START DATA FOR ANALYSIS
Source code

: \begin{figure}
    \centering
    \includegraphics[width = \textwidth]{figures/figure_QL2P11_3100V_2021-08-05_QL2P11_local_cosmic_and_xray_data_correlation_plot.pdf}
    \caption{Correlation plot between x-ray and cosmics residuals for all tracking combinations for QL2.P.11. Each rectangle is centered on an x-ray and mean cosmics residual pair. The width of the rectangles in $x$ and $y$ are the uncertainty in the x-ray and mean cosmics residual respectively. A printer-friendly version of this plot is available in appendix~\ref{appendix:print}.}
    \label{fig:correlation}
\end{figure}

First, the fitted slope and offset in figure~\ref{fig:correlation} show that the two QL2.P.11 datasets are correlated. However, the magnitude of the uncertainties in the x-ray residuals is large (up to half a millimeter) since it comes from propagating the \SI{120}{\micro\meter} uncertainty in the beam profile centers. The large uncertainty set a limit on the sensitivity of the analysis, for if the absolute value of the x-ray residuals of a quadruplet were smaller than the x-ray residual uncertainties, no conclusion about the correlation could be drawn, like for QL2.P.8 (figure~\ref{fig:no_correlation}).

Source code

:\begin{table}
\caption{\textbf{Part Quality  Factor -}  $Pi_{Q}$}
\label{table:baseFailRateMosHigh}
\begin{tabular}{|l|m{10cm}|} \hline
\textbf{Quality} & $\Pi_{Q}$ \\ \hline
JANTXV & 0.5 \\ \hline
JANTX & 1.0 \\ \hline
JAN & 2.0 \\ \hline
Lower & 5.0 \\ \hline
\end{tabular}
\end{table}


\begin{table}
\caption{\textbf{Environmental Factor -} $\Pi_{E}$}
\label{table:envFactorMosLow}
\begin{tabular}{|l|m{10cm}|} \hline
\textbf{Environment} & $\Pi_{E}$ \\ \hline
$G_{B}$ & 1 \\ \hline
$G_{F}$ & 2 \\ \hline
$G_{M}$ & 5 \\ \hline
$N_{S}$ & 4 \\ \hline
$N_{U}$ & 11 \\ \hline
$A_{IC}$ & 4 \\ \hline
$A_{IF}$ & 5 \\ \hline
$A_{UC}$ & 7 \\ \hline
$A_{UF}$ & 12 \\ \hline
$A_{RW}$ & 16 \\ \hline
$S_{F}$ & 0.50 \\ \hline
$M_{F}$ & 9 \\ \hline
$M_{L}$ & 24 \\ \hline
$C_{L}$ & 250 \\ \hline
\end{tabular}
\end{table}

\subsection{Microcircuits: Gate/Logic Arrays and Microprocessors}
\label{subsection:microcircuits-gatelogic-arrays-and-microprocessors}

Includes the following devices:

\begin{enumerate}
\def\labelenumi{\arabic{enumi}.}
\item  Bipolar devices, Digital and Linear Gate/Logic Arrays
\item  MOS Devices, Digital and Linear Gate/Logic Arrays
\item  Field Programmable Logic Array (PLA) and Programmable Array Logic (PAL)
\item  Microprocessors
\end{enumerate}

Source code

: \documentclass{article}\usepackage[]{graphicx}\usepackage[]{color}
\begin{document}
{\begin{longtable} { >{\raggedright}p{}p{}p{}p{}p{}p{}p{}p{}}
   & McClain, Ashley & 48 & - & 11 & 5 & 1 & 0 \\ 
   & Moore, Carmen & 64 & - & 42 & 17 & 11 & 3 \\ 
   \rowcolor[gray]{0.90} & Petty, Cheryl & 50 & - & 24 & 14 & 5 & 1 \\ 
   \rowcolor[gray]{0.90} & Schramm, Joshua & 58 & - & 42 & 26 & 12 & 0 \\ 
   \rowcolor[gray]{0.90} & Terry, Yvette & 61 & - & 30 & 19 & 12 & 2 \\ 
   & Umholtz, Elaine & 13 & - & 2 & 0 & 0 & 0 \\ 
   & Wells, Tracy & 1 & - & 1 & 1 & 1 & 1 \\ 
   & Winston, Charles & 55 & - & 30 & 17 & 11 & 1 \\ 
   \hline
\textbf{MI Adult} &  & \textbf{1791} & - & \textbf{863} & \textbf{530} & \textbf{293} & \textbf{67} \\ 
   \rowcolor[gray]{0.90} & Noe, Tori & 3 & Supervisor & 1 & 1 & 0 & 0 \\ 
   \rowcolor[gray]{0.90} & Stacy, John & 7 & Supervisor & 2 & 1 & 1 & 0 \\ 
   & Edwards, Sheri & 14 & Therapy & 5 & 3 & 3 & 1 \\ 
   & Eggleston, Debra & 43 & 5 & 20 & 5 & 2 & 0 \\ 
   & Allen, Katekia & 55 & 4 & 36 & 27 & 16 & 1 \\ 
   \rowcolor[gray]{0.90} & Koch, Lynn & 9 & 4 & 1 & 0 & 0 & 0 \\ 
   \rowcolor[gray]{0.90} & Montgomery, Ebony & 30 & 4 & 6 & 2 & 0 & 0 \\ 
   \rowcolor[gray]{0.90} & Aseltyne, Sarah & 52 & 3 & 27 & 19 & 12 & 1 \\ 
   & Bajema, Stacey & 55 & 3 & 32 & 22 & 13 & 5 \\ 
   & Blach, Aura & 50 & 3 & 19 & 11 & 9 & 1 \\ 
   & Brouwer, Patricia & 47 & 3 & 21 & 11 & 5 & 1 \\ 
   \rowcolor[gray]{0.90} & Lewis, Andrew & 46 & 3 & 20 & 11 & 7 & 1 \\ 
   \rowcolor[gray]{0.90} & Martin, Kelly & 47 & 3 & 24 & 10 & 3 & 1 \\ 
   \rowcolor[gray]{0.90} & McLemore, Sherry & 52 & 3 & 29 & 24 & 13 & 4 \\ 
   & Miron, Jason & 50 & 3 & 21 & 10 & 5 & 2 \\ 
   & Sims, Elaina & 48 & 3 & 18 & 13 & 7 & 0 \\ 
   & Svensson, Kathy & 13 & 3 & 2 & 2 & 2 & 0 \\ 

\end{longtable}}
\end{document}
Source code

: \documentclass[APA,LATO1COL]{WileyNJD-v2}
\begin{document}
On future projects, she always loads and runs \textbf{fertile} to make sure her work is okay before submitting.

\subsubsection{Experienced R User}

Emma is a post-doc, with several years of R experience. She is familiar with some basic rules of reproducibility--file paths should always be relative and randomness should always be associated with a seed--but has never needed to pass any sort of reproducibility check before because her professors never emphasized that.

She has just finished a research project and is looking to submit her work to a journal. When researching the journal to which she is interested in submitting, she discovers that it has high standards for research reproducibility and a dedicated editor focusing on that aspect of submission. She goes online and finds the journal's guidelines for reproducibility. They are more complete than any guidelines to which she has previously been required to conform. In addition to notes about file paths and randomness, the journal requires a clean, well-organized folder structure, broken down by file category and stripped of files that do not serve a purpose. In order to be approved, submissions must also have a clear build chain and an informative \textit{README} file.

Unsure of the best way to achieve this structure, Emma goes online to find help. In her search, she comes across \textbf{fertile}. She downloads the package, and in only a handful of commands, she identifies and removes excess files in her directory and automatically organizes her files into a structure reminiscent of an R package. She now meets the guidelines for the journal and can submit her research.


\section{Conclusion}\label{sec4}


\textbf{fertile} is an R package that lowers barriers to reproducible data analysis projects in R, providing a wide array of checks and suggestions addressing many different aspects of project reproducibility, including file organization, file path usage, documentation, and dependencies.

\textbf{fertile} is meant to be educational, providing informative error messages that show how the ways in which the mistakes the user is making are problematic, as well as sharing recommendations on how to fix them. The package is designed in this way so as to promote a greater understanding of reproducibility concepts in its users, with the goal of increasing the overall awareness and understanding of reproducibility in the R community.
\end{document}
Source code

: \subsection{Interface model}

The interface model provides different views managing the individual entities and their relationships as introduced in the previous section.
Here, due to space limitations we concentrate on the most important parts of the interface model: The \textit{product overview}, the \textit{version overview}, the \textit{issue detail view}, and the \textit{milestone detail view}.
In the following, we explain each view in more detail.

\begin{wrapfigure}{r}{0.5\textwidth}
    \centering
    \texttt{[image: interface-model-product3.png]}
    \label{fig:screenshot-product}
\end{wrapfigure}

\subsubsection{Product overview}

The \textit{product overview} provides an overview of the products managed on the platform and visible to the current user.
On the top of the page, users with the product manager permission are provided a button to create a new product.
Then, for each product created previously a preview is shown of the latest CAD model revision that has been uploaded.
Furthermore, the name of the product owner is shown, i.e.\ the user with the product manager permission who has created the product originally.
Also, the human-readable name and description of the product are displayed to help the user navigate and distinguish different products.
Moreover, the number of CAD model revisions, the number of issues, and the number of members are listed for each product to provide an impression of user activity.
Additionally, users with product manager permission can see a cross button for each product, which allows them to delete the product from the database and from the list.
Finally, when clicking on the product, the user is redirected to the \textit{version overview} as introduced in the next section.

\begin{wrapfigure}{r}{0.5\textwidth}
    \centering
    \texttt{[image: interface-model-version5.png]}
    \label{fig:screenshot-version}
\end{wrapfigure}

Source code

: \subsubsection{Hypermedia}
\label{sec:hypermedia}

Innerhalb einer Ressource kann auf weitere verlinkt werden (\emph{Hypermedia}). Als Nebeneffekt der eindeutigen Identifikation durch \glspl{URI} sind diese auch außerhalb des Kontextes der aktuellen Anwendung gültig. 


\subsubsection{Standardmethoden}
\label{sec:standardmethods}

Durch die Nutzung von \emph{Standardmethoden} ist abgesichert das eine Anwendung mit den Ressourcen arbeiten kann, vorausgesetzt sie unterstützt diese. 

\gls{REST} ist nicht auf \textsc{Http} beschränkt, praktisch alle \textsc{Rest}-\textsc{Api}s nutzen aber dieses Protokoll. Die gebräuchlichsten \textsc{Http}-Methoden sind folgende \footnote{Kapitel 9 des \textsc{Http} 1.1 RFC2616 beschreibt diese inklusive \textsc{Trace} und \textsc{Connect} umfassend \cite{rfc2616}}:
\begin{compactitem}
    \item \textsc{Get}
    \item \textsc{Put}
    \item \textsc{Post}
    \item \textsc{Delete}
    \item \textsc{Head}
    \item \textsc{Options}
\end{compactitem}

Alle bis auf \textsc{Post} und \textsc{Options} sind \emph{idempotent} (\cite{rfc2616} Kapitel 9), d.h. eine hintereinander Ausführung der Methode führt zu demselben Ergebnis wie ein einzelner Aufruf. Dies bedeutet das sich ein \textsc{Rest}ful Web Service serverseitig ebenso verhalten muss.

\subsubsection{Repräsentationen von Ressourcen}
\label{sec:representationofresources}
END DATA FOR ANALYSIS
• **WHAT YOU SHOULD DO**:
Take every line from the data above that holds "Kapitel" and copy it out.

• **SOLVED EXERCISE**:
\gls{REST} ist nicht auf \textsc{Http} beschränkt, praktisch alle \textsc{Rest}-\textsc{Api}s nutzen aber dieses Protokoll. Die gebräuchlichsten \textsc{Http}-Methoden sind folgende \footnote{Kapitel 9 des \textsc{Http} 1.1 RFC2616 beschreibt diese inklusive \textsc{Trace} und \textsc{Connect} umfassend \cite{rfc2616}}:
Alle bis auf \textsc{Post} und \textsc{Options} sind \emph{idempotent} (\cite{rfc2616} Kapitel 9), d.h. eine hintereinander Ausführung der Methode führt zu demselben Ergebnis wie ein einzelner Aufruf. Dies bedeutet das sich ein \textsc{Rest}ful Web Service serverseitig ebenso verhalten muss.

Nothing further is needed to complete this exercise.